Typically, power electronics systems cannot be linearized because they use high-frequency switching components, such as pulse-width modulation (PWM) generators. However, most Simulink® Control Design™ PID tuning tools design PID gains based on a linearized plant model. To obtain such a model for a power electronics model that cannot be linearized, you can estimate the plant frequency response over a range of frequencies as shown in this example. To collect frequency response data, you can:

  • Estimate the plant frequency response at the command line.

  • Estimate the plant frequency response using the Model Linearizer app.

Boost Converter Model

This example uses a boost converter model as an example of a power electronics system. A boost converter circuit converts one DC voltage to another, typically higher, DC voltage by controlled chopping or switching of the source voltage.

mdl = 'scdboostconverter';
open_system(mdl)

In this model, a MOSFET driven by a pulse-width modulation (PWM) signal is used for switching. The output voltage $Vout$ should be regulated to the reference value $Vref$. A digital PID controller adjusts the PWM duty cycle, $Duty$, based on the voltage error signal. For this example, you estimate the frequency response from the PWM duty cycle to the load voltage $Vout$.

Simscape Electrical software contains predefined blocks for many power electronics systems. This model contains a variant subsystem with two versions of the boost converter model:

  • Boost converter circuit constructed using electrical power components. The parameters of the circuit components are based on [1].
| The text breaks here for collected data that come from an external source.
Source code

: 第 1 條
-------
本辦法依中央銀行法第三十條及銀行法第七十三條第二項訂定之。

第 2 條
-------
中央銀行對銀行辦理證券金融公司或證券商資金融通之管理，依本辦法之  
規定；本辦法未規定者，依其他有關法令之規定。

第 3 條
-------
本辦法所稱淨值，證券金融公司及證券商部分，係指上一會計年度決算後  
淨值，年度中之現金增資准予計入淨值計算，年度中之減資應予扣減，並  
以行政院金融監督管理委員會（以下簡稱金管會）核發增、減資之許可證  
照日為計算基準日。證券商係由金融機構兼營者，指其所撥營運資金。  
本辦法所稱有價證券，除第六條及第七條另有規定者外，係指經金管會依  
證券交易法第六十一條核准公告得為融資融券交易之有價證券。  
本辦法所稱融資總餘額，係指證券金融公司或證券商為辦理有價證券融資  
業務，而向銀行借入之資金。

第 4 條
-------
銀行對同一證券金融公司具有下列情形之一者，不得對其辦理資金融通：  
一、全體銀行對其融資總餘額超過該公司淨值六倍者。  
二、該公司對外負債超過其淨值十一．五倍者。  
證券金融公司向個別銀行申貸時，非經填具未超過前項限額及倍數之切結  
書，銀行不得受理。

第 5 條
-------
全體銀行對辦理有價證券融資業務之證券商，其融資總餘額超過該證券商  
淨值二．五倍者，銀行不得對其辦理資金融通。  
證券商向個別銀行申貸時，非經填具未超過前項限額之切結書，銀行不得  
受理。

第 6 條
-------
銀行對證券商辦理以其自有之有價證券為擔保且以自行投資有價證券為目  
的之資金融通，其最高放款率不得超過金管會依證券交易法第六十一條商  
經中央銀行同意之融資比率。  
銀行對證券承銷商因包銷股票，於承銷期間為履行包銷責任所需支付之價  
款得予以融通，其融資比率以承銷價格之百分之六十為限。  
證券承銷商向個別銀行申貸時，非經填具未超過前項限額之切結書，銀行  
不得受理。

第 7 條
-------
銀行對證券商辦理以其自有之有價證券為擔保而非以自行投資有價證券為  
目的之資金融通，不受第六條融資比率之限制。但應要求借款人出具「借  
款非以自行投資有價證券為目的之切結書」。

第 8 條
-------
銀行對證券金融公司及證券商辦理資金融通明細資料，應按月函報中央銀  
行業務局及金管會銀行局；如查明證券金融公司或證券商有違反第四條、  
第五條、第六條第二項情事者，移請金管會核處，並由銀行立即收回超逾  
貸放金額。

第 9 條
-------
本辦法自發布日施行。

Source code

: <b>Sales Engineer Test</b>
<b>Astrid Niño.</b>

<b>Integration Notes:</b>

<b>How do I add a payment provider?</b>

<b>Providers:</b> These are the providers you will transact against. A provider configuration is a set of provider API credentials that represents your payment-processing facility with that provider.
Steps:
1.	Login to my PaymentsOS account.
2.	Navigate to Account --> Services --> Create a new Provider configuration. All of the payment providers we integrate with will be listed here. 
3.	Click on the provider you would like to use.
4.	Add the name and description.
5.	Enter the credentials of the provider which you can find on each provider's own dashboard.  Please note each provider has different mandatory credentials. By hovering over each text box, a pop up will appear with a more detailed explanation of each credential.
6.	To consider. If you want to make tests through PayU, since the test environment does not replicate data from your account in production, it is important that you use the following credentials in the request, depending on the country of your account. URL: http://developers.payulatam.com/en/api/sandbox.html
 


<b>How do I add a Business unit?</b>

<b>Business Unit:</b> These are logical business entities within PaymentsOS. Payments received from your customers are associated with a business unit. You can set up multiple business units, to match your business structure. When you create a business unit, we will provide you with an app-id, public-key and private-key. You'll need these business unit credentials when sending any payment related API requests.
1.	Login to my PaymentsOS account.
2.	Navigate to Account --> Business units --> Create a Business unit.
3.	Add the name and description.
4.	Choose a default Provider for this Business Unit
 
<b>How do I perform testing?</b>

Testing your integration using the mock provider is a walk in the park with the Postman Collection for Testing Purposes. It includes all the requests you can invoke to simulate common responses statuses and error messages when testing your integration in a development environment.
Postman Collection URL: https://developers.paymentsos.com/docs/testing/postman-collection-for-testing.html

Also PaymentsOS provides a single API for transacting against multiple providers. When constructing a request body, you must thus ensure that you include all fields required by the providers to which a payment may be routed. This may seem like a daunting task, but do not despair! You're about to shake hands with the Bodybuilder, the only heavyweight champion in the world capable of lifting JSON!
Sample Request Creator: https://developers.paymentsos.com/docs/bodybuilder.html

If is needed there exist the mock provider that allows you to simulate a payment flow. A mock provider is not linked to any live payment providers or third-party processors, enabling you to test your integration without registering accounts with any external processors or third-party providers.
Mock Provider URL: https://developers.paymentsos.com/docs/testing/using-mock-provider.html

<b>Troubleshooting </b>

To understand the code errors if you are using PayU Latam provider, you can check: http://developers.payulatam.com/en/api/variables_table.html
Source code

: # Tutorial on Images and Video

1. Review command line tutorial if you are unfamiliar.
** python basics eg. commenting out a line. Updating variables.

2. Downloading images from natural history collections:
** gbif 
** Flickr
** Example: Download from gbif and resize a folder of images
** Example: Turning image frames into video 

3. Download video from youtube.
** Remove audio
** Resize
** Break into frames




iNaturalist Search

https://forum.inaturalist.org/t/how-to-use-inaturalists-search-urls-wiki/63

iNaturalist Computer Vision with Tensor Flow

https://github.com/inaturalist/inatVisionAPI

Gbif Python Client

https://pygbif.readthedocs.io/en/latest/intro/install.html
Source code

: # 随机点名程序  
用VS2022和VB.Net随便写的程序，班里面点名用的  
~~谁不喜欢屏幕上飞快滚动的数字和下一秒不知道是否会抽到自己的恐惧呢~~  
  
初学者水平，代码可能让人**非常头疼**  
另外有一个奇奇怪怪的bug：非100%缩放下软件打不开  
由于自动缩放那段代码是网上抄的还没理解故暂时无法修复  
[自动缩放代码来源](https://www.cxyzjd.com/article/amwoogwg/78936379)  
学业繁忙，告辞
  • Boost converter block configured to have the same parameters as the boost converter circuit. For more information on this block, see Boost Converter.

To use the Boost Converter block version of the subsystem, in the model, click Boost Converter Block or use the following command.

set_param([bdroot '/Simscape Power Systems Boost Converter'],...
    'OverrideUsingVariant','block_boost_converter');

Find Model Operating Point

To estimate the frequency response for the boost converter, you must first determine the steady-state operating point at which you want the converter to operate. For more information on finding operating points, see Find Steady-State Operating Points for Simscape Models. For this example, use an operating point estimated from a simulation snapshot at 0.045 seconds.

opini = findop(mdl,0.045);

Initialize the model with the computed operating point.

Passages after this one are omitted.